Sur le thème de l’exclusion, il est difficile d’éviter le détour par la philosophie, et spécifiquement par la question de la rencontre avec autrui.

Pour J.J Rousseau (1760) « l’ordre social est un droit sacré qui sert de base à tous les autres ; cependant ce droit n’a pas sa source dans la nature ; il est donc fondé sur une convention (…). L’acte de la confédération primitive renferme un engagement réciproque du public avec les particuliers et chaque individu, contractant pour ainsi dire avec lui-même, se trouve engagé sous un double rapport, savoir comme membre du souverain envers les particuliers et comme membre de l’Etat envers le souverain ». Ainsi, poursuit Rousseau, dès que les individus se réunissent en société, toute attaque de l’un de ses membres blesse la totalité. Cette notion souligne l’obligation d’entraide mutuelle et pour que « le Contrat Social ne soit pas un vain formulaire », il faut y adjoindre quelques engagements réels comme un pacte fondamental qui contraint, y compris physiquement. C’est ce qui, pour l’auteur, témoigne chez l’homme du  « passage de l’état de nature à l’état social, (qui substitue) la justice à l’instinct ».

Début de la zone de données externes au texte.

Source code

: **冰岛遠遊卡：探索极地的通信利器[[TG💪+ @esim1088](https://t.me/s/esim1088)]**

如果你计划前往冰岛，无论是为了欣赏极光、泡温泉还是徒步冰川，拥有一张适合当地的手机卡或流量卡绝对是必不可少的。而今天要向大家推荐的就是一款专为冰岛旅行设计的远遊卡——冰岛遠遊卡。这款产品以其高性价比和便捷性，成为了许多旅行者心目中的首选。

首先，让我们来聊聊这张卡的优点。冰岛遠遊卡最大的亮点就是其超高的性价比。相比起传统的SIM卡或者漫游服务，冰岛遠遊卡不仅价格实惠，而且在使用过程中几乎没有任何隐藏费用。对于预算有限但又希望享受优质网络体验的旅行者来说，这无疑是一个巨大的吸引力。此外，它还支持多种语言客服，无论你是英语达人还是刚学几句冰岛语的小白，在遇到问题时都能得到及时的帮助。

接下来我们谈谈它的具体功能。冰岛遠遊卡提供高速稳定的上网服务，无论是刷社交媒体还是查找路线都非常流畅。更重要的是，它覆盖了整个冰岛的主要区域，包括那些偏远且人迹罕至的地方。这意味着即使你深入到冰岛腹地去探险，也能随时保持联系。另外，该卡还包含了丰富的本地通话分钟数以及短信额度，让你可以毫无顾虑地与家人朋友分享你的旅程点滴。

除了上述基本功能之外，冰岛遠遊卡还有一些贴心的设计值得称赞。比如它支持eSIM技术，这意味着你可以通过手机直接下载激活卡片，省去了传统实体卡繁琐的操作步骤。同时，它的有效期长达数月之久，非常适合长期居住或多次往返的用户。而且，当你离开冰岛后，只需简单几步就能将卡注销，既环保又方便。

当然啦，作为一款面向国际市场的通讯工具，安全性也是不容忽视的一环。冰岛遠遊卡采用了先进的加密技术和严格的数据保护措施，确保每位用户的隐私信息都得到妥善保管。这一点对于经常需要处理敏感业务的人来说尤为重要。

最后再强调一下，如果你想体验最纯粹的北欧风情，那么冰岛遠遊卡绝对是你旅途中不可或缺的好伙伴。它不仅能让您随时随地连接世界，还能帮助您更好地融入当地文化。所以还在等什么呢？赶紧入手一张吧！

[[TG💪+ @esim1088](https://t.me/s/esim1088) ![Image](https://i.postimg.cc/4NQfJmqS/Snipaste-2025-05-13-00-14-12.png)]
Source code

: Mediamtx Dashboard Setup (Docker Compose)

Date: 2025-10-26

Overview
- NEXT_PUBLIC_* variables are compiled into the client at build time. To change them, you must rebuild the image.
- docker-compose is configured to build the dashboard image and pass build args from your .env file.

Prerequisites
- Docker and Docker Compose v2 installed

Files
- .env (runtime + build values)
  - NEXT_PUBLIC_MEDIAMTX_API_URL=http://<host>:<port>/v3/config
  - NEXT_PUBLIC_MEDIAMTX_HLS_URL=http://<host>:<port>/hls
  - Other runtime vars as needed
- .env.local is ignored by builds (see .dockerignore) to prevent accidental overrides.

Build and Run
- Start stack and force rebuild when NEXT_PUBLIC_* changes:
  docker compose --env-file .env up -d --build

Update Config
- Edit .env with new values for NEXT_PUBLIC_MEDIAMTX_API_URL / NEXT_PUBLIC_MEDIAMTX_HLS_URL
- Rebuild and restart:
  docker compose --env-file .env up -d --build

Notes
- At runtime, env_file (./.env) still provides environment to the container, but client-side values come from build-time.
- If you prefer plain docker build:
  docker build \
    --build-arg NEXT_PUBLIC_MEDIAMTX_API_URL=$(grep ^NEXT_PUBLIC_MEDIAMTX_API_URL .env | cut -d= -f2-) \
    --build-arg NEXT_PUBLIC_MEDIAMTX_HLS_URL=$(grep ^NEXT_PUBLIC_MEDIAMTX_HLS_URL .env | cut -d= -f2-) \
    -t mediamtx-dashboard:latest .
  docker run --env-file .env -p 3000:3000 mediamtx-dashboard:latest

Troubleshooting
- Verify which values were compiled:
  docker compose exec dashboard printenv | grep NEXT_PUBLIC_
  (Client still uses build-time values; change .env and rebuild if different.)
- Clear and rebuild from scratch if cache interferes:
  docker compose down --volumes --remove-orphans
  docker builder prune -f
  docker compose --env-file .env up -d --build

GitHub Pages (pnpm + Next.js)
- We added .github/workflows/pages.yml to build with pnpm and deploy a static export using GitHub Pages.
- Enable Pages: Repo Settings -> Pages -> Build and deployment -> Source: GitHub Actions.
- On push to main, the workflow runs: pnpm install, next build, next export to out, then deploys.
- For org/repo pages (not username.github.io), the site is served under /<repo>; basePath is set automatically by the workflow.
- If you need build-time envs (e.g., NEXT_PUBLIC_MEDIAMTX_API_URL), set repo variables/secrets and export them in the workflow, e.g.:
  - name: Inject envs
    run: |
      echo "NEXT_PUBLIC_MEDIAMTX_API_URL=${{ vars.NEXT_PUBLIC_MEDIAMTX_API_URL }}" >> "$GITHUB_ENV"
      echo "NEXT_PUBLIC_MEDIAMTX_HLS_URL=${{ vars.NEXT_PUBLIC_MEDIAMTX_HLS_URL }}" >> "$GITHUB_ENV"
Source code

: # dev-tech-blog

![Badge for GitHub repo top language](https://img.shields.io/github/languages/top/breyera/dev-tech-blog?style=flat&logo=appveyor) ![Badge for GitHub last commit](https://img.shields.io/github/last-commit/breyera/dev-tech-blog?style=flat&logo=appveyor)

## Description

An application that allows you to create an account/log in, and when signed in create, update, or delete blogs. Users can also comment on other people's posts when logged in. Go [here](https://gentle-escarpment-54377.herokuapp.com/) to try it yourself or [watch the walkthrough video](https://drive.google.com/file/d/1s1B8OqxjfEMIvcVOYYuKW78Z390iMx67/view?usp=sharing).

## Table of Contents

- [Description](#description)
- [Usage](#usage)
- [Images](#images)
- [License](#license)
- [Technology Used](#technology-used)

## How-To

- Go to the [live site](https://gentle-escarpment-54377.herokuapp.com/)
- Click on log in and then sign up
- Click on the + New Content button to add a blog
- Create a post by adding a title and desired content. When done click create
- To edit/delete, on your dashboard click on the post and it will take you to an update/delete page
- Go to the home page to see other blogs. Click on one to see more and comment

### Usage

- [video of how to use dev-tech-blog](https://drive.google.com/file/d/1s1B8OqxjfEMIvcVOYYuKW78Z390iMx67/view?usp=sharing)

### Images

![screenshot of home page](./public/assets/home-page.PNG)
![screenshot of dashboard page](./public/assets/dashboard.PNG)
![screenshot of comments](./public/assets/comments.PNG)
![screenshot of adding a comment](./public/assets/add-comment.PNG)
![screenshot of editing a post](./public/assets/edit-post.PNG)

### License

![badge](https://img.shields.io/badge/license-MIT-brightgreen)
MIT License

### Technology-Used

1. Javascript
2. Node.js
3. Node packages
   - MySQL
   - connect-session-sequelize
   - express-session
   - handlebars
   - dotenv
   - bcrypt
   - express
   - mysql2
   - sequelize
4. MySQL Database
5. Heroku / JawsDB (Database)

« Ce qui est étrange dans l’étranger, c’est qu’il n’est pas moi » considère le philosophe Alain cité par J. Daniel (1998) dans son dialogue avec P. Ricoeur sur « l’étrangeté de l’étranger ». Car l’étrange est une telle énigme pour chacun qu’il fascine ou repousse. La tradition occidentale a toujours œuvré dans le sens de l’unité, depuis les philosophes Antiques jusqu’à ce que les chrétiens tentent d’introduire la dualité de l’homme. La tentation fusionnelle a longtemps prévalu car, ajoute P. Ricoeur, « l’étranger est une sorte de place vide », un inconnu qui agresse par son caractère non-moi. C’est pourquoi, poursuit le philosophe, il « faut commencer par découvrir notre propre étrangeté en nous « désinstallant », découvrir notre « étrangeté symbolique ».

E Levinas (1951) considère Autrui comme débordant l’être et imposant une « éthique » fondamentale qui dépasse le primat de l’ontologie: « autrui n’est pas objet de compréhension d’abord et interlocuteur ensuite. Les deux relations se confondent. Autrement dit, de la compréhension d’autrui est inséparable son invocation (…) La signification éthique d’autrui  impose au sujet de renoncer à son désir de posséder l’autre, de le réduire à son gré: « la rencontre d’autrui consiste dans le fait que malgré l’étendue de ma domination sur lui et de son esclavage, je ne le possède pas…. Je le comprends à partir de son histoire, de son milieu, de ses habitudes. Ce qui en lui échappe à la compréhension, c’est lui, l’étant. Je ne peux le nier partiellement, dans la violence, en le saisissant à partir de l’être en général et en le possédant.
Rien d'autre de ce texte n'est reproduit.